Overview

This document provides code demonstrating the resampling process used in the article by Tony Albano and Marie Wiberg titled Linking With External Covariates: Examining Accuracy by Anchor Type, Test Length, Ability Difference, and Sample Size, currently in press in Applied Psychological Measurement, DOI: 10.1177/0146621618824855.

For a summary of the article, here’s its abstract:

Research has recently demonstrated the use of multiple anchor tests and external covariates to supplement or substitute for common anchor items when linking and equating with nonequivalent groups. This study examines the conditions under which external covariates improve linking and equating accuracy, with internal and external anchor tests of varying lengths and groups of differing abilities. Pseudo forms of a state science test were equated within a resampling study where sample size ranged from 1,000 to 10,000 examinees and anchor tests ranged in length from eight to 20 items, with reading and math scores included as covariates. Frequency estimation linking with an anchor test and external covariate was found to produce the most accurate results under the majority of conditions studied. Practical applications of linking with anchor tests and covariates are discussed.

The code provided below aims to demonstrate the procedures used in study 2 in Albano and Wiberg. The general structure of the resampling process is the same, with data from a population split into two sub-populations that constitute non-equivalent groups, and items sampled and distributed into pseudo test forms with different criterion equating functions at each replication.

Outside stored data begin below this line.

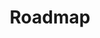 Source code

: ---
title: Roadmap

# Listing view
view: community/custom_compact

# Optional header image (relative to `assets/media/` folder).
banner:
  caption: ''
  image: 'roadmap.jpg'
--- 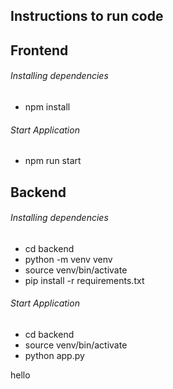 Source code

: ## Instructions to run code
## Frontend
###### Installing dependencies
- npm install
###### Start Application
- npm run start

## Backend
###### Installing dependencies
- cd backend
- python -m venv venv
- source venv/bin/activate
- pip install -r requirements.txt

###### Start Application
- cd backend
- source venv/bin/activate
- python app.py


hello
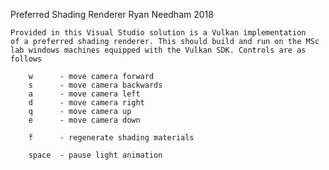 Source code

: Preferred Shading Renderer
Ryan Needham
2018

	Provided in this Visual Studio solution is a Vulkan implementation
	of a preferred shading renderer. This should build and run on the MSc
	lab windows machines equipped with the Vulkan SDK. Controls are as follows
	
		w      - move camera forward
		s      - move camera backwards
		a      - move camera left
		d      - move camera right
		q      - move camera up
		e      - move camera down
		
		f      - regenerate shading materials
	
		space  - pause light animation
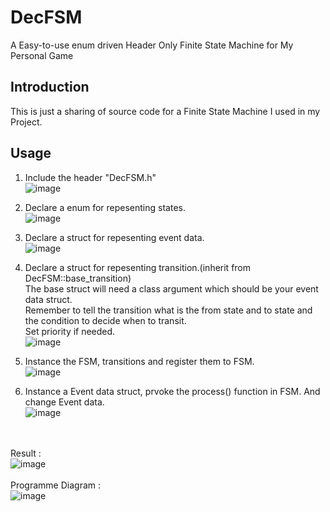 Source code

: # DecFSM
A Easy-to-use enum driven Header Only Finite State Machine for My Personal Game

## Introduction
This is just a sharing of source code for a Finite State Machine I used in my Project.

## Usage
1. Include the header "DecFSM.h"<br/>
![image](https://github.com/user-attachments/assets/34b3fd40-10f1-4b6b-a59d-53b1deb17bc1)


2. Declare a enum for repesenting states.<br/>
![image](https://github.com/user-attachments/assets/b6cf44da-105a-4850-9549-9494c901faac)

3. Declare a struct for repesenting event data.<br/>
![image](https://github.com/user-attachments/assets/af4ec36f-1470-497f-9a6b-77bd0ce3276e)

4. Declare a struct for repesenting transition.(inherit from DecFSM::base_transition<evt>)<br/>   The base struct will need a class argument which should be your event data struct.<br/>   Remember to tell the transition what is the from state and to state and the condition to decide when to transit.<br/>   Set priority if needed.<br/>
![image](https://github.com/user-attachments/assets/ac58bf72-7ec8-454b-815a-40a55b18421b)

5. Instance the FSM, transitions and register them to FSM.<br/>
![image](https://github.com/user-attachments/assets/300158dc-f275-483a-86b4-56dfd761fb5a)

6. Instance a Event data struct, prvoke the process() function in FSM. And change Event data.<br/>
![image](https://github.com/user-attachments/assets/9fb01e45-fade-4306-9ab2-68bed4f3eb4e)

<br/><br/>
Result : <br/>
![image](https://github.com/user-attachments/assets/24c4aad1-a79d-46e4-888d-57d3b58358af)
<br/><br/>
Programme Diagram : <br/>
![image](https://github.com/user-attachments/assets/7e67bd2a-5b20-4ae3-9922-cda3983fe652)
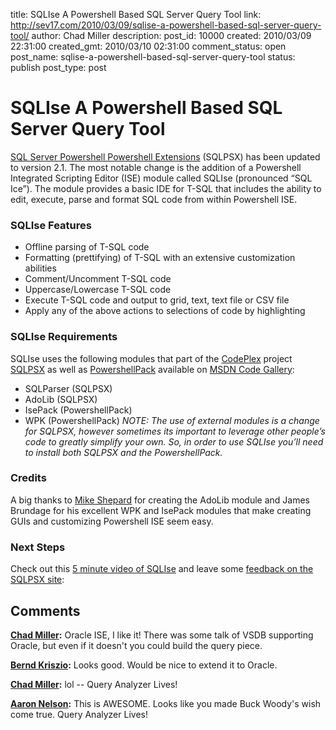 title: SQLIse A Powershell Based SQL Server Query Tool
link: http://sev17.com/2010/03/09/sqlise-a-powershell-based-sql-server-query-tool/
author: Chad Miller
description: 
post_id: 10000
created: 2010/03/09 22:31:00
created_gmt: 2010/03/10 02:31:00
comment_status: open
post_name: sqlise-a-powershell-based-sql-server-query-tool
status: publish
post_type: post

# SQLIse A Powershell Based SQL Server Query Tool

[SQL Server Powershell Powershell Extensions](http://sqlpsx.codeplex.com/) (SQLPSX) has been updated to version 2.1. The most notable change is the addition of a Powershell Integrated Scripting Editor (ISE) module called SQLIse (pronounced “SQL Ice”). The module provides a basic IDE for T-SQL that includes the ability to edit, execute, parse and format SQL code from within Powershell ISE. 

### SQLIse Features

  * Offline parsing of T-SQL code
  * Formatting (prettifying) of T-SQL with an extensive customization abilities
  * Comment/Uncomment T-SQL code
  * Uppercase/Lowercase T-SQL code
  * Execute T-SQL code and output to grid, text, text file or CSV file
  * Apply any of the above actions to selections of code by highlighting

### SQLIse Requirements

SQLIse uses the following modules that part of the [CodePlex](http://www.codeplex.com/) project [SQLPSX](http://sqlpsx.codeplex.com/) as well as [PowershellPack](http://code.msdn.microsoft.com/PowerShellPack) available on [MSDN Code Gallery](http://code.msdn.microsoft.com/): 

  * SQLParser (SQLPSX)
  * AdoLib (SQLPSX)
  * IsePack (PowershellPack)
  * WPK (PowershellPack)
_NOTE: The use of external modules is a change for SQLPSX, however sometimes its important to leverage other people’s code to greatly simplify your own. So, in order to use SQLIse you’ll need to install both SQLPSX and the PowershellPack._

### Credits

A big thanks to [Mike Shepard](http://powershellstation.com/) for creating the AdoLib module and James Brundage for his excellent WPK and IsePack modules that make creating GUIs and customizing Powershell ISE seem easy. 

### Next Steps

Check out this [5 minute video of SQLIse](http://www.youtube.com/watch?v=1KcNSHn7oTA) and leave some [feedback on the SQLPSX site](http://sqlpsx.codeplex.com/Thread/View.aspx?ThreadId=204395):

## Comments

**[Chad Miller](#114 "2010-03-10 22:31:00"):** Oracle ISE, I like it! There was some talk of VSDB supporting Oracle, but even if it doesn't you could build the query piece.

**[Bernd Kriszio](#115 "2010-03-10 22:31:00"):** Looks good. Would be nice to extend it to Oracle.

**[Chad Miller](#116 "2010-03-10 22:31:00"):** lol -- Query Analyzer Lives!

**[Aaron Nelson](#117 "2010-03-10 22:31:00"):** This is AWESOME. Looks like you made Buck Woody's wish come true. Query Analyzer Lives!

Note that the code only demonstrates procedures for a small part of the full study, and only at a high level. It does not consider conditions such as anchor length, sample size, internal vs external anchor, or equating method. Instead, it focuses on a single sample size and test length, with an internal anchor test, and equipercentile equating. It also relies on different data.

The code is for demonstration purposes only, and is not optimized for speed or accuracy. R warnings will be raised during the loglinear presmoothing process. Otherwise, the resampling loop should run without errors given the data and setup below.

This document was compiled in RStudio using R markdown and the knitr package (Xie 2014). The code itself was developed in R (R Core Team 2019) version 3.4.4, with procedures from the equate package (Albano 2016), version 2.0.7. The document is distributed under a CC-BY-SA license.

# equate is available on CRAN
install.packages("equate")

# Load the package
library("equate")

Simulating data

This demonstration requires that we first simulate some testing data. Albano and Wiberg examined real data, based on results from a state testing program. However, these data are not publicly available. The simulated data are intended to resemble the data from study 2 in the article, which assumed a non-equivalent groups design.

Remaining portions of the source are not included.